• 4 posts
  • 100 comments
Joined 1 month ago
Cake day: May 14th, 2026
  • I dunno what’s happened in the last week but there’s a Lemmy wide infestation of bots and spammers.

    I think what you suggested is the right way forward. If things keep a pace, every other post will be slop. We need a (very) low bar for them to trip over.

    Dunno what can be done about false reporting and brigading. Probably nothing. The saving grace of Lemmy is you can just hide / switch off vote visibility on client app.

    I remember when karma and vote buttons became a thing and I remember thinking “oh, great idea”. No, no it was not.

  • Ha. You were doing inference on CPU on a haswell era. Been there, done that.

    OTOH…whisper.cpp is heavily optimised for it.

    Plus, you’re doing batch transcription, not real-time, so slow doesn’t actually matter.

    Fire Whisper small or medium overnight and wake up to searchable text.

    PS: if you want a good fast little llm, something like Qwen 3.6 2B will work well on the Xeon.

  • Probably that plus a higher quant solves it. Thing is most of us default to Q4_K_M as “precise enough”… and that seems to be kryptonite for the new Qwen’s.

    That’s another thing with hosting AI that’s not often discussed. Sure, you can maybe run that 27B model…but if it’s at Q3_XS it’s going to be … “mentally challenged”.

    I’ve heard the Gemma models with QAT are meant to be near full precision at Q4 size. Haven’t tried em yet.

    Actually, on that topic - I’ve heard there’s a different architecture (RWKV), that’s supposed to be much more efficient for long context because it uses an entirely different KV system.

    Sadly, there are few RWKV native models and retraining a standard transformer to RWKV seems like a pain in the ass. I’d need to hire a cloud GPU, distill into a different architecture, mess with datasets … honestly ICBF.
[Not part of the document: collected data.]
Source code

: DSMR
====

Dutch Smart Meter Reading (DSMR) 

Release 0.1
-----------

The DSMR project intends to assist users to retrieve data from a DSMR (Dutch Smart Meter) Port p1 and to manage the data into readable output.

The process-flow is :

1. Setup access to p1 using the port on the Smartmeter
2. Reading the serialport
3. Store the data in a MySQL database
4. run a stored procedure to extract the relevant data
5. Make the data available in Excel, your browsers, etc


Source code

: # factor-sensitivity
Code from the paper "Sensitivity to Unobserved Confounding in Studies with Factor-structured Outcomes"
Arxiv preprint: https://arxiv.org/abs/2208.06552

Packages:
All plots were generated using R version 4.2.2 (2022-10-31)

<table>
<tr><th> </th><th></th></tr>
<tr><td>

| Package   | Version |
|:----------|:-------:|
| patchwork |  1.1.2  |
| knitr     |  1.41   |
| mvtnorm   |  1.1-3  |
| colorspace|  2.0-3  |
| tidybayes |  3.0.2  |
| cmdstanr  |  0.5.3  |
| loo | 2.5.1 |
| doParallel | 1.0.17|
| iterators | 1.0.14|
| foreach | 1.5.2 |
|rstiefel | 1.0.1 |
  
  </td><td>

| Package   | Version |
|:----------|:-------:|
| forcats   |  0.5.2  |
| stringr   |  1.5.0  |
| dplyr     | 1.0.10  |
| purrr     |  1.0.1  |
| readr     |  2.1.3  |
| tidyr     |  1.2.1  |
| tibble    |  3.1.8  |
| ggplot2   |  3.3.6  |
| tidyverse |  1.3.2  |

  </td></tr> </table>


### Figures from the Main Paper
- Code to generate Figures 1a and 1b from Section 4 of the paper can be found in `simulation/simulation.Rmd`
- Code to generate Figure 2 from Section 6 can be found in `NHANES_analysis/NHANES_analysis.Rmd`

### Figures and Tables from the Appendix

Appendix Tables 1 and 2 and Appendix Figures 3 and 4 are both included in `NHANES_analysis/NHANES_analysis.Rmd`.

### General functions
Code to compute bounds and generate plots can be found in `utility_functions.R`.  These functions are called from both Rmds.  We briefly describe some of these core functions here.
  • Yeah, I’ve heard the B70 is good bang for buck. My kids love using chat GPT to generate images and I’m aware that there are some really capable local models that can do that as well now - B70 should make short work of it.

    That may be something for me to look at later on if I decide to keep self hosting.

    OTOH, I’m also aware that I may end up building something that they don’t actually use. Been there, done that, and I don’t want to do it again.

    Actually, on that topic, one interesting use case for me is my youngest one wants to have a YouTube channel.

    So obviously, I’m not going to let her become a YouTuber, but what I’m thinking of doing is providing her my old phone (properly locked down) so that she can video record clips of what she wants.

    Then - have those clips sent automatically to our jellyfin server so it appears like a channel. Code a fake YT plugin so that AI can do likes, positive comments etc.

    It’s… work. I dunno…maybe a good enough AI can vibe code the entire project for me.

  • Pretty simple. People keep going on about how useful these local models are for coding. So what I wanted to do was to create a standardized test for myself to see if that was true before committing to anything.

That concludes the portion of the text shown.